A recent study (G D’Haens, O Kelly, R Battat et al. Gastroenterol 2020; 158: 515-26,editorial 463) describes the development and validation of a blood test panel to assess Crohn’s disease (CD) endoscopic activity level. The authors evaluated a blood test which measured 13 proteins in the blood using samples from 278 patients. Then there were two validation cohorts:
- 116 biologic-naive CD patients -cohort 1
- 195 biologic-exposed CD patients -cohort 2
The blood tests were used to develop an endoscopic healing index (EHI) score (0-100). Higher scores indicate greater disease activity.
Key findings:
- EHI values below 20 identified remission with a sensitivity of 97.1% and 83.2% in cohorts 1 & 2 respectively; specificity was 69% and 37% respectively.
- EHI values below 50 points identified patients with highest specificity of 100% and 88% in cohorts 1 and 2 respectively.
- EHI AUROC (area under the receiver operating characteristic curve) did not differ significantly from that of fecal calprotectin and were higher than measurement of serum CRP (in cohort 1 but not cohort 2).
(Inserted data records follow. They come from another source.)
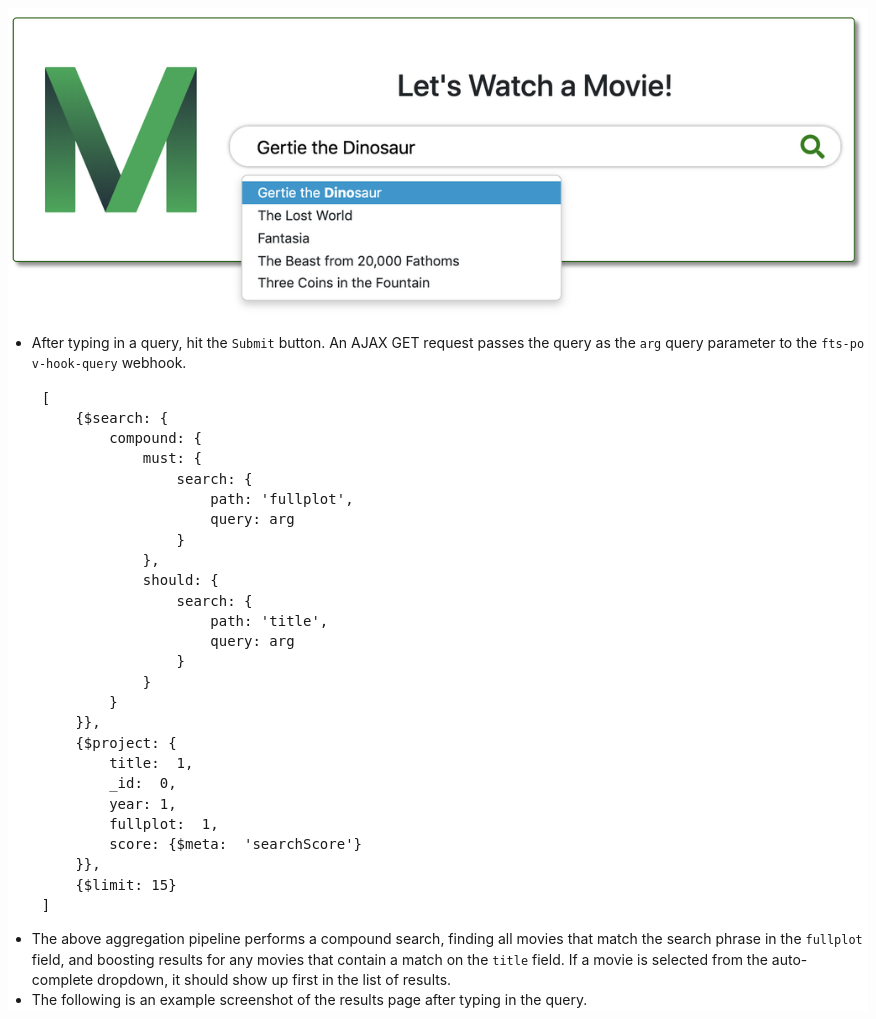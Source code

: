 ![AutoCompleteWebClient](img/autocomplete_web_client.png)

* After typing in a query, hit the `Submit` button.  An AJAX GET request passes the query as the `arg` query parameter to the `fts-pov-hook-query` webhook.
<pre>
	[
		{$search: {
			compound: {
          		must: {
            		search: {
              			path: 'fullplot',
              			query: arg
            		}
          		},
          		should: {
            		search: {
              			path: 'title',
              			query: arg
            		}
          		}
        	}
		}},
		{$project: {
			title:  1,
			_id:  0,
			year: 1,
			fullplot:  1,
			score: {$meta:  'searchScore'}
		}},
		{$limit: 15}
	]
</pre>
* The above aggregation pipeline performs a compound search, finding all movies that match the search phrase in the `fullplot` field, and boosting results for any movies that contain a match on the `title` field.  If a movie is selected from the auto-complete dropdown, it should show up first in the list of results.
* The following is an example screenshot of the results page after typing in the query.
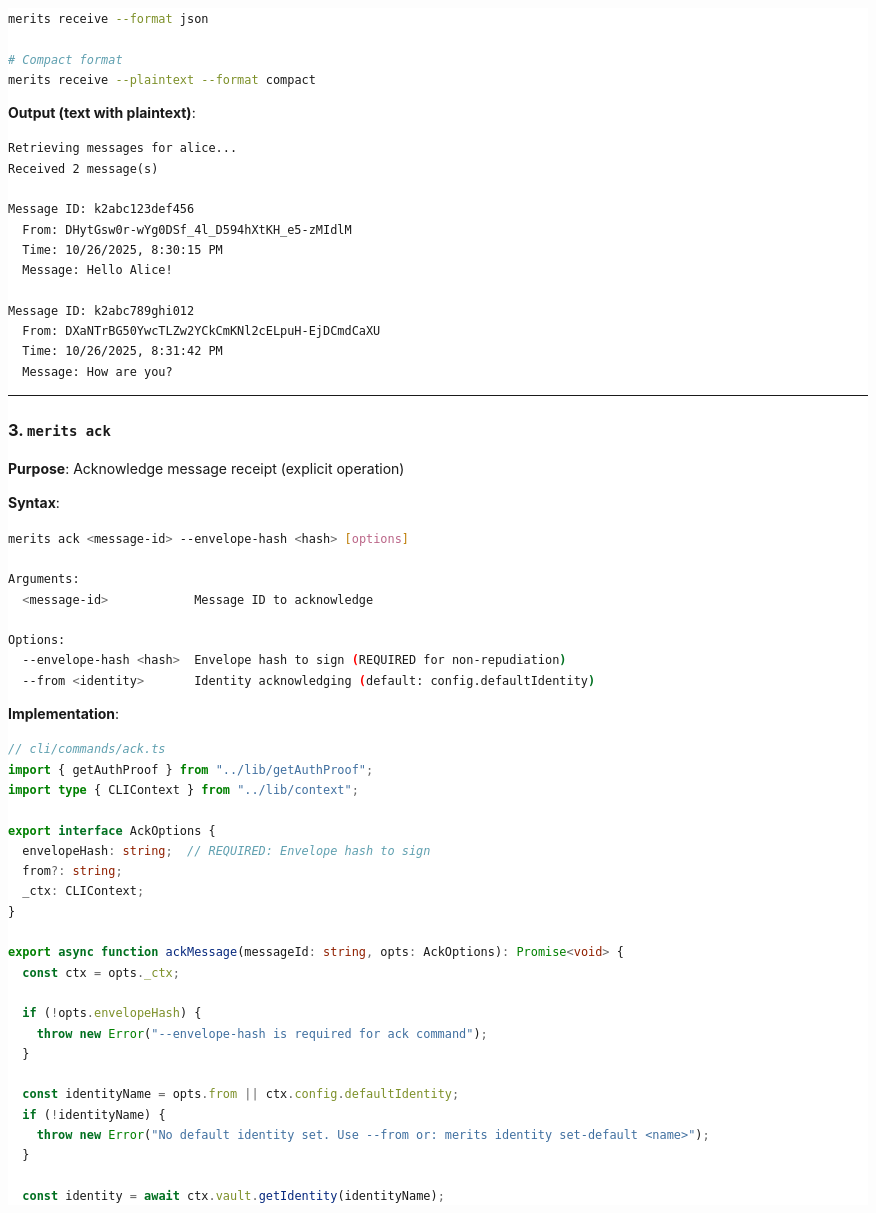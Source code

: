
 ```bash
merits receive --format json

# Compact format
merits receive --plaintext --format compact
```

**Output (text with plaintext)**:
```
Retrieving messages for alice...
Received 2 message(s)

Message ID: k2abc123def456
  From: DHytGsw0r-wYg0DSf_4l_D594hXtKH_e5-zMIdlM
  Time: 10/26/2025, 8:30:15 PM
  Message: Hello Alice!

Message ID: k2abc789ghi012
  From: DXaNTrBG50YwcTLZw2YCkCmKNl2cELpuH-EjDCmdCaXU
  Time: 10/26/2025, 8:31:42 PM
  Message: How are you?
```

---

### 3. `merits ack`

**Purpose**: Acknowledge message receipt (explicit operation)

**Syntax**:
```bash
merits ack <message-id> --envelope-hash <hash> [options]

Arguments:
  <message-id>            Message ID to acknowledge

Options:
  --envelope-hash <hash>  Envelope hash to sign (REQUIRED for non-repudiation)
  --from <identity>       Identity acknowledging (default: config.defaultIdentity)
```

**Implementation**:

```typescript
// cli/commands/ack.ts
import { getAuthProof } from "../lib/getAuthProof";
import type { CLIContext } from "../lib/context";

export interface AckOptions {
  envelopeHash: string;  // REQUIRED: Envelope hash to sign
  from?: string;
  _ctx: CLIContext;
}

export async function ackMessage(messageId: string, opts: AckOptions): Promise<void> {
  const ctx = opts._ctx;

  if (!opts.envelopeHash) {
    throw new Error("--envelope-hash is required for ack command");
  }

  const identityName = opts.from || ctx.config.defaultIdentity;
  if (!identityName) {
    throw new Error("No default identity set. Use --from or: merits identity set-default <name>");
  }

  const identity = await ctx.vault.getIdentity(identityName);
```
The editorial notes that the EHI performed much better in younger, biologically-naive patients and that the EHI could potentially be incorporated into a treat-to-target strategy which would potentially entail followup endoscopy in those with EHI >50.
My take: While the stool calprotectin has some logistical barriers in many patients, the EHI is likely a much more expensive test and needs further validation. For now, the combination of CRP and calprotectin are the best noninvasive biomarkers to assess CD activity.
Briefly noted: Vedolizumab-Induced Pulmonary Toxicity -Case report of a patient with ulcerative colitis who developed interstitial lung disease (Gastroenterol 2020; 158: 478-9).